EXERCISE:
Going through the data below, copy out each line where the word "This" shows up.

Extracted records:

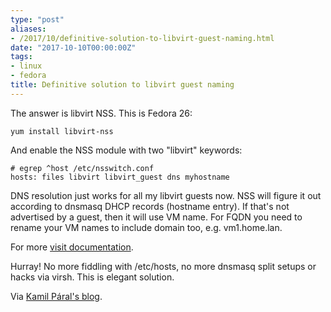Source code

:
 ```yaml
---
type: "post"
aliases:
- /2017/10/definitive-solution-to-libvirt-guest-naming.html
date: "2017-10-10T00:00:00Z"
tags:
- linux
- fedora
title: Definitive solution to libvirt guest naming
---
```


The answer is libvirt NSS. This is Fedora 26:

    yum install libvirt-nss

And enable the NSS module with two "libvirt" keywords:

    # egrep ^host /etc/nsswitch.conf
    hosts: files libvirt libvirt_guest dns myhostname

DNS resolution just works for all my libvirt guests now. NSS will figure it
out according to dnsmasq DHCP records (hostname entry). If that's not
advertised by a guest, then it will use VM name. For FQDN you need to rename
your VM names to include domain too, e.g. vm1.home.lan.

For more [visit documentation](http://libvirt.org/nss.html).

Hurray! No more fiddling with /etc/hosts, no more dnsmasq split setups or
hacks via virsh. This is elegant solution.

Via [Kamil Páral's blog](https://kparal.wordpress.com/2017/10/06/ssh-to-your-vms-without-knowing-their-ip-address/#comment-6447).
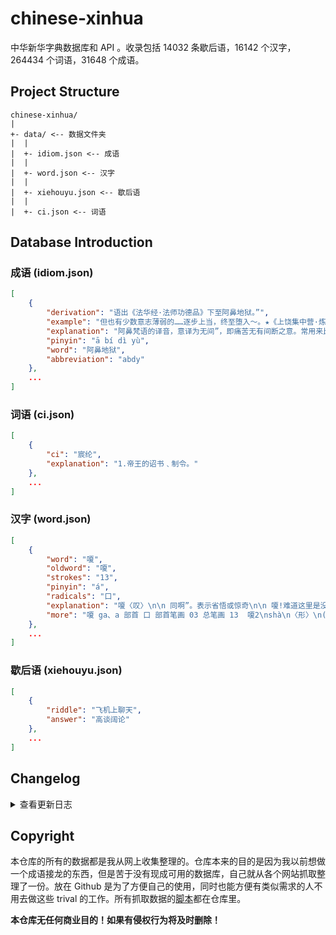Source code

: # chinese-xinhua

中华新华字典数据库和 API 。收录包括 14032 条歇后语，16142 个汉字，264434 个词语，31648 个成语。

## Project Structure

```
chinese-xinhua/
|
+- data/ <-- 数据文件夹
|  |
|  +- idiom.json <-- 成语
|  |
|  +- word.json <-- 汉字
|  |
|  +- xiehouyu.json <-- 歇后语
|  |
|  +- ci.json <-- 词语
```

## Database Introduction

### 成语 (idiom.json)

```json
[
    {
        "derivation": "语出《法华经·法师功德品》下至阿鼻地狱。”",
        "example": "但也有少数意志薄弱的……逐步上当，终至堕入～。★《上饶集中营·炼狱杂记》",
        "explanation": "阿鼻梵语的译音，意译为无间”，即痛苦无有间断之意。常用来比喻黑暗的社会和严酷的牢狱。又比喻无法摆脱的极其痛苦的境地。",
        "pinyin": "ā bí dì yù",
        "word": "阿鼻地狱",
        "abbreviation": "abdy"
    },
    ...
]
```

### 词语 (ci.json)

```json
[
    { 
        "ci": "宸纶", 
        "explanation": "1.帝王的诏书﹑制令。" 
    },
    ...
]
```

### 汉字 (word.json)

```json
[
    {
        "word": "嗄",
        "oldword": "嗄",
        "strokes": "13",
        "pinyin": "á",
        "radicals": "口",
        "explanation": "嗄〈叹〉\n\n 同啊”。表示省悟或惊奇\n\n 嗄!难道这里是没有地方官的么?--宋·佚名《新编五代史平话》\n\n 嗄á叹词。在句首，〈表〉疑问或反问～，这是什么？～，你想干什么？\"嗄\"另见shà㈠。\n\n 嗄shà\n\n ⒈声音嘶哑～声。\n\n 嗄a 1.助词。表示强调﹑肯定或辩解。 2.助词。方言。表示疑问或反诘。\n\n 嗄xià 1.见\"嗄饭\"。 2.见\"嗄程\"。",
        "more": "嗄 ga、a 部首 口 部首笔画 03 总笔画 13  嗄2\nshà\n〈形〉\n(1)\n声音嘶哑的 [hoarse]\n终日嚎而嗌不嗄。--《老子》\n(2)\n又如嗄哑,嗄嘶(嗓音嘶哑)\n嗄\nshà\n〈叹〉\n(1)\n什么 [what]--表示否定\n我要丢个干干净,看你嗄法把我治。--清·蒲松龄《聊斋俚曲集》\n(2)\n旧时仆役对主人、下级对上级的应诺声 [yes]\n带进来”。两边军士应一声嗄”,即将牛皋推至面前。--《说岳全传》\n另见á\n嗄1\ná\n〈叹〉\n同啊”(á)。表示省悟或惊奇 [ah]\n嗄!难道这里是没有地方官的么?--宋·佚名《新编五代史平话》\n另见shà\n嗄1\nshà　ㄕㄚ╝\n嗓音嘶哑。\n郑码janr，u55c4，gbke0c4\n笔画数13，部首口，笔顺编号2511325111354\n嗄2\ná　ㄚˊ\n同啊2”。\n郑码janr，u55c4，gbke0c4\n笔画数13，部首口，笔顺编号2511325111354"
    },
    ... 
]
```

### 歇后语 (xiehouyu.json)

```json
[
    {
        "riddle": "飞机上聊天",
        "answer": "高谈阔论"
    },
    ...
]
```

## Changelog

<details><summary>查看更新日志  </summary> 

- 20181216: 成语数据集去重
- 20181216: API 功能下线。
- 20180803: 添加词语数据集
- 20180206: 添加成语，歇后语，汉字数据集

</details>


## Copyright

本仓库的所有的数据都是我从网上收集整理的。仓库本来的目的是因为我以前想做一个成语接龙的东西，但是苦于没有现成可用的数据库，自己就从各个网站抓取整理了一份。放在 Github 是为了方便自己的使用，同时也能方便有类似需求的人不用去做这些 trival 的工作。所有抓取数据的[脚本](./scripts/README.md)都在仓库里。

**本仓库无任何商业目的！如果有侵权行为将及时删除！**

SOLUTION TO THE PROBLEM:
The answer is libvirt NSS. This is Fedora 26:
hacks via virsh. This is elegant solution.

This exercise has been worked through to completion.